著作権情報センター(CRIC)、JASRACへの Q&A と解説
■ MIDIデータ配信について
Q:MIDI データ(カラオケ)を作ったので hp上で配信したいと思います。目的は仲間の楽し
みのためであり、料金をとるわけではありません。自由利用の範囲と認められま
すか?
A: 自由利用の範囲とは言えません。
音楽著作権に関する条例は整備されつつあります。

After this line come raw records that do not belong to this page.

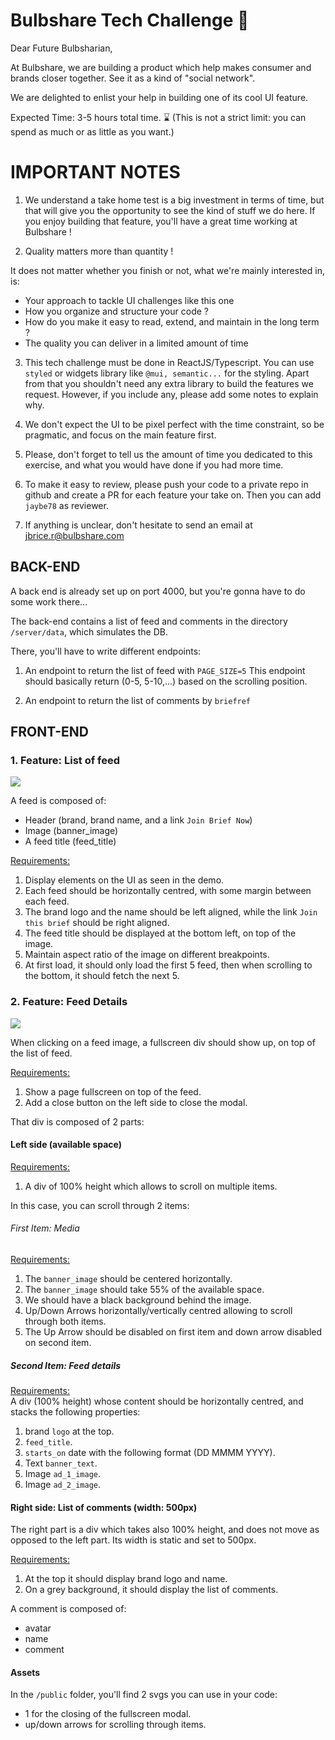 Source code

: # Bulbshare Tech Challenge 🦾

Dear Future Bulbsharian,

At Bulbshare, we are building a product which help makes consumer and brands closer together.
See it as a kind of "social network".

We are delighted to enlist your help in building one of its cool UI feature.

Expected Time: 3-5 hours total time. ⌛  (This is not a strict limit: you can spend as much or as little as you want.)

# IMPORTANT NOTES

1. We understand a take home test is a big investment in terms of time, but that will give you the opportunity
to see the kind of stuff we do here. If you enjoy building that feature, you'll have a great time working at Bulbshare !


2. Quality matters more than quantity !

It does not matter whether you finish or not, what we're mainly interested in, is:  
  - Your approach to tackle UI challenges like this one  
  - How you organize and structure your code ?  
  - How do you make it easy to read, extend, and maintain in the long term ?  
  - The quality you can deliver in a limited amount of time



3. This tech challenge must be done in ReactJS/Typescript. 
You can use `styled` or widgets library like `@mui, semantic...` for the styling. 
Apart from that you shouldn't need any extra library to build the features we request.
However, if you include any, please add some notes to explain why.

4. We don't expect the UI to be pixel perfect with the time constraint, so be pragmatic, and focus on the main feature first.




5. Please, don't forget to tell us the amount of time you dedicated to this exercise, and what you would have done if you had more time. 

6. To make it easy to review, please push your code to a private repo in github and create a PR for each feature your take on.
Then you can add `jaybe78` as reviewer.

7. If anything is unclear, don't hesitate to send an email at jbrice.r@bulbshare.com


## BACK-END

A back end is already set up on port 4000, but you're gonna have to do some work there...

The back-end contains a list of feed and comments in the directory `/server/data`, which simulates the DB.

There, you'll have to write different endpoints:    
1. An endpoint to return the list of feed with `PAGE_SIZE=5`
This endpoint should basically return (0-5, 5-10,...) based on the scrolling position.

2. An endpoint to return the list of comments by `briefref`

## FRONT-END

### 1. Feature: List of feed  

![](https://media.giphy.com/media/7P6XLWZakSI4cmTYxc/giphy.gif)

A feed is composed of:   
- Header (brand, brand name, and a link `Join Brief Now`)  
- Image (banner_image)  
- A feed title (feed_title)  


<u>Requirements:</u>

1. Display elements on the UI as seen in the demo.
2. Each feed should be horizontally centred, with some margin between each feed. 
3. The brand logo and the name should be left aligned, while the link `Join this brief` should be right aligned. 
4. The feed title should be displayed at the bottom left, on top of the image. 
5. Maintain aspect ratio of the image on different breakpoints.
6. At first load, it should only load the first 5 feed, then when scrolling to the bottom, it should fetch the next 5.


### 2. Feature: Feed Details

![](https://media.giphy.com/media/ebEzgbew7OxqnRiDxl/giphy.gif)

When clicking on a feed image, a fullscreen div should show up, on top of the list of feed.

<u>Requirements:</u>
1. Show a page fullscreen on top of the feed.  
2. Add a close button on the left side to close the modal.


That div is composed of 2 parts:

#### Left side (available space)

 <u>Requirements:</u>  
  1. A div of 100% height which allows to scroll on multiple items.  
  
  In this case, you can scroll through 2 items:

###### First Item: Media 

   <u>Requirements:</u>  
   1. The `banner_image` should be centered horizontally.   
   2. The `banner_image` should take 55% of the available space.  
   3. We should have a black background behind the image.  
   4. Up/Down Arrows horizontally/vertically centred allowing to scroll through both items.  
   5. The Up Arrow should be disabled on first item and down arrow disabled on second item.
     
##### Second Item: Feed details

  <u>Requirements:</u>  
  A div (100% height) whose content should be horizontally centred, and stacks the following properties:

   1. brand `logo` at the top.   
   2. `feed_title`.  
   3. `starts_on` date with the following format (DD MMMM YYYY).  
   4. Text `banner_text`.  
   5. Image `ad_1_image`.  
   6. Image `ad_2_image`.  


#### Right side: List of comments (width: 500px)

The right part is a div which takes also 100% height, and does not move as opposed to the left part.
Its width is static and set to 500px.  

<u>Requirements:</u> 

1. At the top it should display brand logo and name.  
2. On a grey background, it should display the list of comments.

A comment is composed of:
- avatar  
- name  
- comment  

#### Assets

In the `/public` folder, you'll find 2 svgs you can use in your code:  
- 1 for the closing of the fullscreen modal.   
- up/down arrows for scrolling through items.
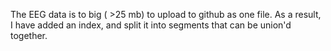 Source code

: The EEG data is to big ( >25 mb) to upload to github as one file. 
As a result, I have added an index, and split it into segments that can be union'd together.
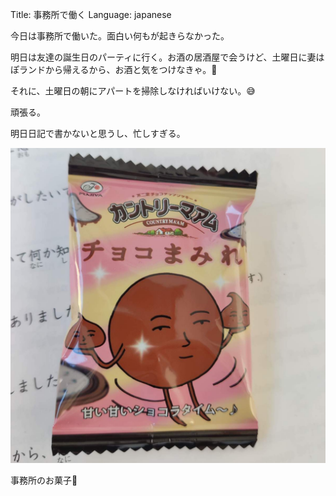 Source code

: Title: 事務所で働く
Language: japanese

今日は事務所で働いた。面白い何もが起きらなかった。

明日は友達の誕生日のパーティに行く。お酒の居酒屋で会うけど、土曜日に妻はぽランドから帰えるから、お酒と気をつけなきゃ。😬

それに、土曜日の朝にアパートを掃除しなければいけない。😅

頑張る。

明日日記で書かないと思うし、忙しすぎる。

![事務所のお菓子🙈](./images/country-maam.jpeg)

事務所のお菓子🙈
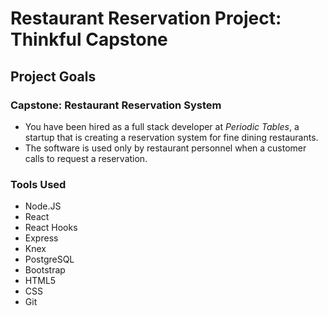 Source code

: 
# Restaurant Reservation Project: Thinkful Capstone

## Project Goals

### Capstone: Restaurant Reservation System

- You have been hired as a full stack developer at _Periodic Tables_, a startup that is creating a reservation system for fine dining restaurants.
- The software is used only by restaurant personnel when a customer calls to request a reservation.

### Tools Used

- Node.JS
- React
- React Hooks
- Express
- Knex
- PostgreSQL
- Bootstrap
- HTML5
- CSS
- Git


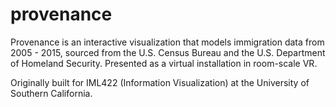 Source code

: # provenance
Provenance is an interactive visualization that models immigration data from 2005 - 2015, sourced from the U.S. Census Bureau and the U.S. Department of Homeland Security. Presented as a virtual installation in room-scale VR.

Originally built for IML422 (Information Visualization) at the University of Southern California.
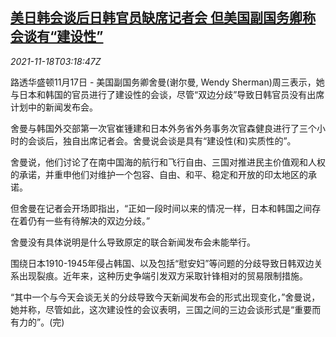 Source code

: <!--1637206262000-->
[美日韩会谈后日韩官员缺席记者会 但美国副国务卿称会谈有“建设性”](https://cn.reuters.com/article/us-jp-kr-dip-sherman-1118-idCNKBS2I307Z)
------

<div><i>2021-11-18T03:18:47Z</i></div><p>路透华盛顿11月17日 - 美国副国务卿舍曼(谢尔曼, Wendy Sherman)周三表示，她与日本和韩国的官员进行了建设性的会谈，尽管“双边分歧”导致日韩官员没有出席计划中的新闻发布会。</p><p>舍曼与韩国外交部第一次官崔锺建和日本外务省外务事务次官森健良进行了三个小时的会谈后，独自出席记者会。舍曼说会谈是具有“建设性(和)实质性的”。</p><p>舍曼说，他们讨论了在南中国海的航行和飞行自由、三国对推进民主价值观和人权的承诺，并重申他们对维护一个包容、自由、和平、稳定和开放的印太地区的承诺。</p><p>但舍曼在记者会开场即指出，“正如一段时间以来的情况一样，日本和韩国之间存在着仍有一些有待解决的双边分歧。”</p><p>舍曼没有具体说明是什么导致原定的联合新闻发布会未能举行。</p><p>围绕日本1910-1945年侵占韩国、以及包括“慰安妇”等问题的分歧导致日韩双边关系出现裂痕。近年来，这种历史争端引发双方采取针锋相对的贸易限制措施。</p><p>“其中一个与今天会谈无关的分歧导致今天新闻发布会的形式出现变化，”舍曼说，她并称，尽管如此，这次建设性的会议表明，三国之间的三边会谈形式是“重要而有力的”。(完)</p>
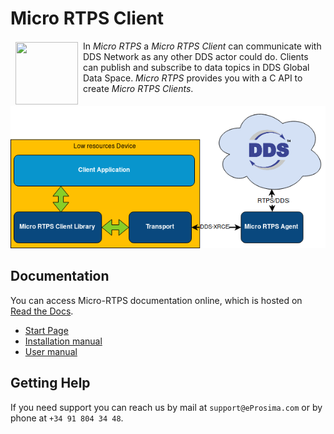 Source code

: # Micro RTPS Client

<a href="http://www.eprosima.com"><img src="https://encrypted-tbn3.gstatic.com/images?q=tbn:ANd9GcSd0PDlVz1U_7MgdTe0FRIWD0Jc9_YH-gGi0ZpLkr-qgCI6ZEoJZ5GBqQ" align="left" hspace="8" vspace="2" width="100" height="100" ></a>

In *Micro RTPS* a *Micro RTPS Client* can communicate with DDS Network as any other DDS actor could do. Clients can publish and subscribe to data topics in DDS Global Data Space. *Micro RTPS* provides you with a C API to create *Micro RTPS Clients*.

![Architecture](docs/architecture_client.png)


## Documentation

You can access Micro-RTPS documentation online, which is hosted on [Read the Docs](http://micro-rtps.readthedocs.io).

* [Start Page](http://micro-rtps.readthedocs.io)
* [Installation manual](http://micro-rtps.readthedocs.io/en/latest/sources.html)
* [User manual](http://micro-rtps.readthedocs.io/en/latest/introduction.html)

## Getting Help

If you need support you can reach us by mail at `support@eProsima.com` or by phone at `+34 91 804 34 48`.
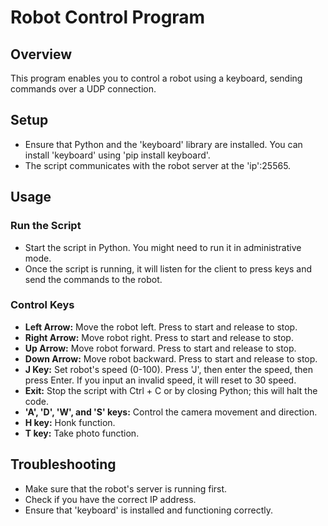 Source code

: # Robot Control Program

## Overview

This program enables you to control a robot using a keyboard, sending commands over a UDP connection.

## Setup

- Ensure that Python and the 'keyboard' library are installed. You can install 'keyboard' using 'pip install keyboard'.
- The script communicates with the robot server at the 'ip':25565.

## Usage

### Run the Script

- Start the script in Python. You might need to run it in administrative mode.
- Once the script is running, it will listen for the client to press keys and send the commands to the robot.

### Control Keys

- **Left Arrow:** Move the robot left. Press to start and release to stop.
- **Right Arrow:** Move robot right. Press to start and release to stop.
- **Up Arrow:** Move robot forward. Press to start and release to stop.
- **Down Arrow:** Move robot backward. Press to start and release to stop.
- **J Key:** Set robot's speed (0-100). Press 'J', then enter the speed, then press Enter. If you input an invalid speed, it will reset to 30 speed.
- **Exit:** Stop the script with Ctrl + C or by closing Python; this will halt the code.
- **'A', 'D', 'W', and 'S' keys:** Control the camera movement and direction.
- **H key:** Honk function.
- **T key:** Take photo function.

## Troubleshooting

- Make sure that the robot's server is running first.
- Check if you have the correct IP address.
- Ensure that 'keyboard' is installed and functioning correctly.
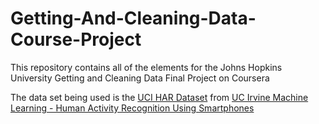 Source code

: # Getting-And-Cleaning-Data-Course-Project
This repository contains all of the elements for the Johns Hopkins University Getting and Cleaning Data Final Project on Coursera

The data set being used is the <a href="https://d396qusza40orc.cloudfront.net/getdata%2Fprojectfiles%2FUCI%20HAR%20Dataset.zip">UCI HAR Dataset</a> from <a href="http://archive.ics.uci.edu/ml/datasets/Human+Activity+Recognition+Using+Smartphones"> UC Irvine Machine Learning - Human Activity Recognition Using Smartphones</a>
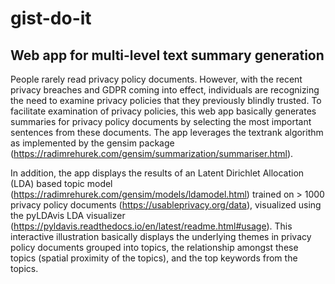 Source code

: # gist-do-it
## Web app for multi-level text summary generation

People rarely read privacy policy documents. However, with the recent privacy breaches and GDPR coming into effect, individuals
are recognizing the need to examine privacy policies that they previously blindly trusted. 
To facilitate examination of privacy policies, this web app basically generates summaries for 
privacy policy documents by selecting the most important sentences from these documents. The app leverages the 
textrank algorithm as implemented by the gensim package (https://radimrehurek.com/gensim/summarization/summariser.html).

In addition, the app displays the results of an Latent Dirichlet Allocation (LDA) based topic model 
(https://radimrehurek.com/gensim/models/ldamodel.html) trained on > 1000 privacy policy documents (https://usableprivacy.org/data),
visualized using the pyLDAvis LDA visualizer (https://pyldavis.readthedocs.io/en/latest/readme.html#usage). This interactive
illustration basically displays the underlying themes in privacy policy documents grouped into topics, the relationship amongst
these topics (spatial proximity of the topics), and the top keywords from the topics.
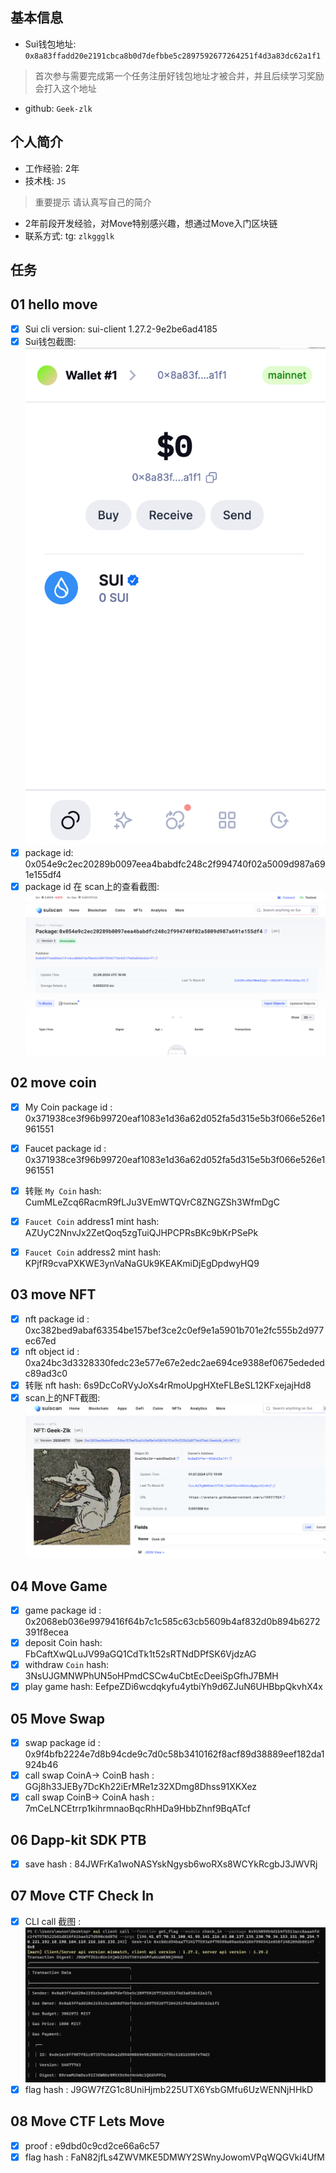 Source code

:## 基本信息
- Sui钱包地址: `0x8a83ffadd20e2191cbca8b0d7defbbe5c2897592677264251f4d3a83dc62a1f1`
> 首次参与需要完成第一个任务注册好钱包地址才被合并，并且后续学习奖励会打入这个地址
- github: `Geek-zlk`

## 个人简介
- 工作经验: 2年
- 技术栈: `JS`
> 重要提示 请认真写自己的简介
- 2年前段开发经验，对Move特别感兴趣，想通过Move入门区块链
- 联系方式: tg: `zlkggglk` 

## 任务

##   01 hello move  
- [x] Sui cli version: sui-client 1.27.2-9e2be6ad4185 
- [x] Sui钱包截图: ![Sui钱包截图](./img/1.png)
- [x] package id: 0x054e9c2ec20289b0097eea4babdfc248c2f994740f02a5009d987a691e155df4   
- [x] package id 在 scan上的查看截图:![Scan截图](./img/2.png)

##   02 move coin
- [x] My Coin package id : 0x371938ce3f96b99720eaf1083e1d36a62d052fa5d315e5b3f066e526e1961551 
- [x] Faucet package id : 0x371938ce3f96b99720eaf1083e1d36a62d052fa5d315e5b3f066e526e1961551 
- [x] 转账 `My Coin` hash: CumMLeZcq6RacmR9fLJu3VEmWTQVrC8ZNGZSh3WfmDgC
- [x] `Faucet Coin` address1 mint hash: AZUyC2NnvJx2ZetQoq5zgTuiQJHPCPRsBKc9bKrPSePk
- [x] `Faucet Coin` address2 mint hash: KPjfR9cvaPXKWE3ynVaNaGUk9KEAKmiDjEgDpdwyHQ9


##   03 move NFT
- [x] nft package id :  0xc382bed9abaf63354be157bef3ce2c0ef9e1a5901b701e2fc555b2d977ec67ed       
- [x] nft object id : 0xa24bc3d3328330fedc23e577e67e2edc2ae694ce9388ef0675edededc89ad3c0      
- [x] 转账 nft  hash:  6s9DcCoRVyJoXs4rRmoUpgHXteFLBeSL12KFxejajHd8
- [x] scan上的NFT截图:![Scan截图](./img/3.png)

##   04 Move Game
- [x] game package id : 0x2068eb036e9979416f64b7c1c585c63cb5609b4af832d0b894b6272391f8ecea 
- [x] deposit Coin hash: FbCaftXwQLuJV99aGQ1CdTk1t52sRTNdDPfSK6VjdzAG
- [x] withdraw `Coin` hash: 3NsUJGMNWPhUN5oHPmdCSCw4uCbtEcDeeiSpGfhJ7BMH
- [x] play game hash: EefpeZDi6wcdqkyfu4ytbiYh9d6ZJuN6UHBbpQkvhX4x

##   05 Move Swap
- [x] swap package id : 0x9f4bfb2224e7d8b94cde9c7d0c58b3410162f8acf89d38889eef182da1924b46   
- [x] call swap CoinA-> CoinB  hash : GGj8h33JEBy7DcKh22iErMRe1z32XDmg8Dhss91XKXez
- [x] call swap CoinB-> CoinA  hash : 7mCeLNCEtrrp1kihrmnaoBqcRhHDa9HbbZhnf9BqATcf

##   06 Dapp-kit SDK PTB
- [x] save hash : 84JWFrKa1woNASYskNgysb6woRXs8WCYkRcgbJ3JWVRj

##   07 Move CTF Check In
- [x] CLI call 截图 : ![截图](./img/4.png)
- [x] flag hash : J9GW7fZG1c8UniHjmb225UTX6YsbGMfu6UzWENNjHHkD

##   08 Move CTF Lets Move
- [x] proof : e9dbd0c9cd2ce66a6c57
- [x] flag hash : FaN82jfLs4ZWVMKE5DMWY2SWnyJowomVPqWQGVki4UfM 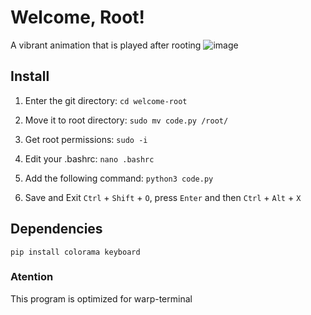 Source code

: # Welcome, Root!
A vibrant animation that is played after rooting
![image](https://github.com/user-attachments/assets/276a43bb-dcea-4b55-87bc-9547203aed53)
## Install

1. Enter the git directory:
`cd welcome-root`

2. Move it to root directory:
`sudo mv code.py /root/`

3. Get root permissions:
`sudo -i`

4. Edit your .bashrc:
`nano .bashrc`

5. Add the following command:
`python3 code.py`
6. Save and Exit
 `Ctrl` + `Shift` + `O`, press `Enter` and then `Ctrl` + `Alt` + `X`


## Dependencies
`pip install colorama keyboard`


### Atention
This program is optimized for warp-terminal
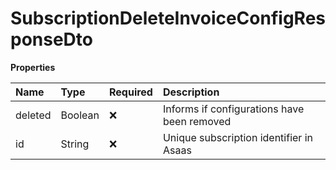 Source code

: # SubscriptionDeleteInvoiceConfigResponseDto

**Properties**

| Name    | Type    | Required | Description                                 |
| :------ | :------ | :------- | :------------------------------------------ |
| deleted | Boolean | ❌       | Informs if configurations have been removed |
| id      | String  | ❌       | Unique subscription identifier in Asaas     |

<!-- This file was generated by liblab | https://liblab.com/ -->
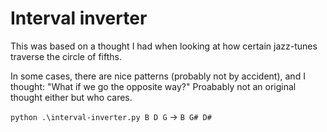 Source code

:# Interval inverter

This was based on a thought I had when looking at how certain jazz-tunes traverse the circle of fifths.

In some cases, there are nice patterns (probably not by accident), and I thought: "What if we go the opposite way?" Proabably not an original thought either but who cares. 

`python .\interval-inverter.py B D G` -> `B G# D#`
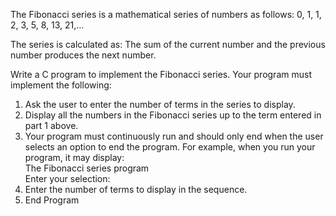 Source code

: The Fibonacci series is a mathematical series of numbers as follows:
0, 1, 1, 2, 3, 5, 8, 13, 21,…  

The series is calculated as: The sum of the current number and the previous number
produces the next number.

Write a C program to implement the Fibonacci series. Your program must implement
the following:
1. Ask the user to enter the number of terms in the series to display.
2. Display all the numbers in the Fibonacci series up to the term entered in
part 1 above.
3. Your program must continuously run and should only end when the user
selects an option to end the program. For example, when you run your
program, it may display:  
The Fibonacci series program  
Enter your selection:
1. Enter the number of terms to display in the sequence.
2. End Program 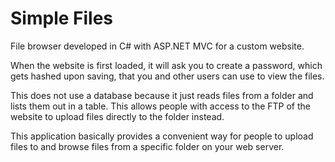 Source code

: Simple Files
=====

File browser developed in C# with ASP.NET MVC for a custom website.

When the website is first loaded, it will ask you to create a password, which gets hashed upon saving, that you and other users can use to view the files.

This does not use a database because it just reads files from a folder and lists them out in a table. This allows people with access to the FTP of the website to upload files directly to the folder instead.

This application basically provides a convenient way for people to upload files to and browse files from a specific folder on your web server.
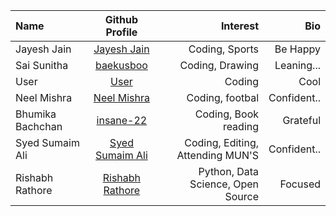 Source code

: | Name             |                   Github Profile                   |      Interest       |                       Bio |
| :--------------- | :------------------------------------------------: | ------------------: | ------------------------: |
|Jayesh Jain|[Jayesh Jain](https://github.com/jayesh-JainX/) | Coding, Sports | Be Happy |
|Sai Sunitha|[baekusboo](https://github.com/baekusboo) | Coding, Drawing | Leaning... |
|User|[User](https://github.com/abc00xyz) | Coding | Cool |
|Neel Mishra|[Neel Mishra](https://github.com/Neel-07) | Coding, footbal | Confident.. |
|Bhumika Bachchan|[insane-22](https://github.com/insane-22) | Coding, Book reading | Grateful |
|Syed Sumaim Ali|[Syed Sumaim Ali](https://github.com/SyedSumaimaly) | Coding, Editing, Attending MUN'S | Confident.. |
|Rishabh Rathore|[Rishabh Rathore](https://github.com/rishabhrathore055) | Python, Data Science, Open Source| Focused | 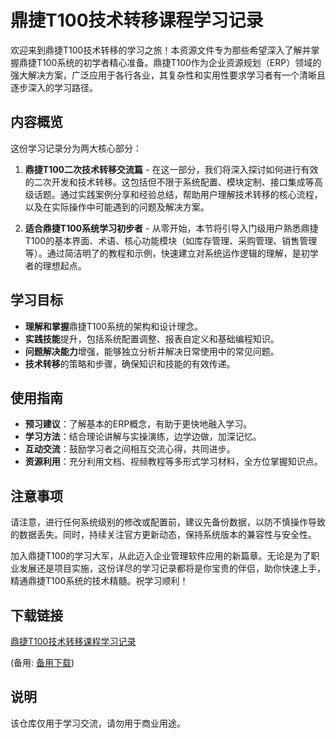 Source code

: # 鼎捷T100技术转移课程学习记录

欢迎来到鼎捷T100技术转移的学习之旅！本资源文件专为那些希望深入了解并掌握鼎捷T100系统的初学者精心准备。鼎捷T100作为企业资源规划（ERP）领域的强大解决方案，广泛应用于各行各业，其复杂性和实用性要求学习者有一个清晰且逐步深入的学习路径。

## 内容概览

这份学习记录分为两大核心部分：

1. **鼎捷T100二次技术转移交流篇** - 在这一部分，我们将深入探讨如何进行有效的二次开发和技术转移。这包括但不限于系统配置、模块定制、接口集成等高级话题。通过实践案例分享和经验总结，帮助用户理解技术转移的核心流程，以及在实际操作中可能遇到的问题及解决方案。

2. **适合鼎捷T100系统学习初步者** - 从零开始，本节将引导入门级用户熟悉鼎捷T100的基本界面、术语、核心功能模块（如库存管理、采购管理、销售管理等）。通过简洁明了的教程和示例，快速建立对系统运作逻辑的理解，是初学者的理想起点。

## 学习目标

- **理解和掌握**鼎捷T100系统的架构和设计理念。
- **实践技能**提升，包括系统配置调整、报表自定义和基础编程知识。
- **问题解决能力**增强，能够独立分析并解决日常使用中的常见问题。
- **技术转移**的策略和步骤，确保知识和技能的有效传递。

## 使用指南

- **预习建议**：了解基本的ERP概念，有助于更快地融入学习。
- **学习方法**：结合理论讲解与实操演练，边学边做，加深记忆。
- **互动交流**：鼓励学习者之间相互交流心得，共同进步。
- **资源利用**：充分利用文档、视频教程等多形式学习材料，全方位掌握知识点。

## 注意事项

请注意，进行任何系统级别的修改或配置前，建议先备份数据，以防不慎操作导致的数据丢失。同时，持续关注官方更新动态，保持系统版本的兼容性与安全性。

加入鼎捷T100的学习大军，从此迈入企业管理软件应用的新篇章。无论是为了职业发展还是项目实施，这份详尽的学习记录都将是你宝贵的伴侣，助你快速上手，精通鼎捷T100系统的技术精髓。祝学习顺利！

## 下载链接
[鼎捷T100技术转移课程学习记录](https://pan.quark.cn/s/3b8339309cc6) 

(备用: [备用下载](https://pan.baidu.com/s/1duoUf6MURM6gxdd-0Xapxg?pwd=1234))

## 说明

该仓库仅用于学习交流，请勿用于商业用途。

去年1月から整備された条例
では、「HP上に音楽データを置くことは、不特定多数宛てにアクセスを許すという点で、
放送しているのと同じである。たとえアクセスがなくても無断でこれを行うと、
著作権の侵害である」ということになりました。
Q: では電子メールで配るのはどうでしょう?
A: 著作権法では、営利目的ではない個人の楽しみのために、限られた人数で使
用する場合は自由利用の範囲であると認められています。が、何人までがOKなの
か、という問題があります。これは裁判してみないとわかりません。
【裕子の補足解説】
もとの曲があり、それのカラオケを作成する場合、カラオケ作ったひとには二次著作権はないのです。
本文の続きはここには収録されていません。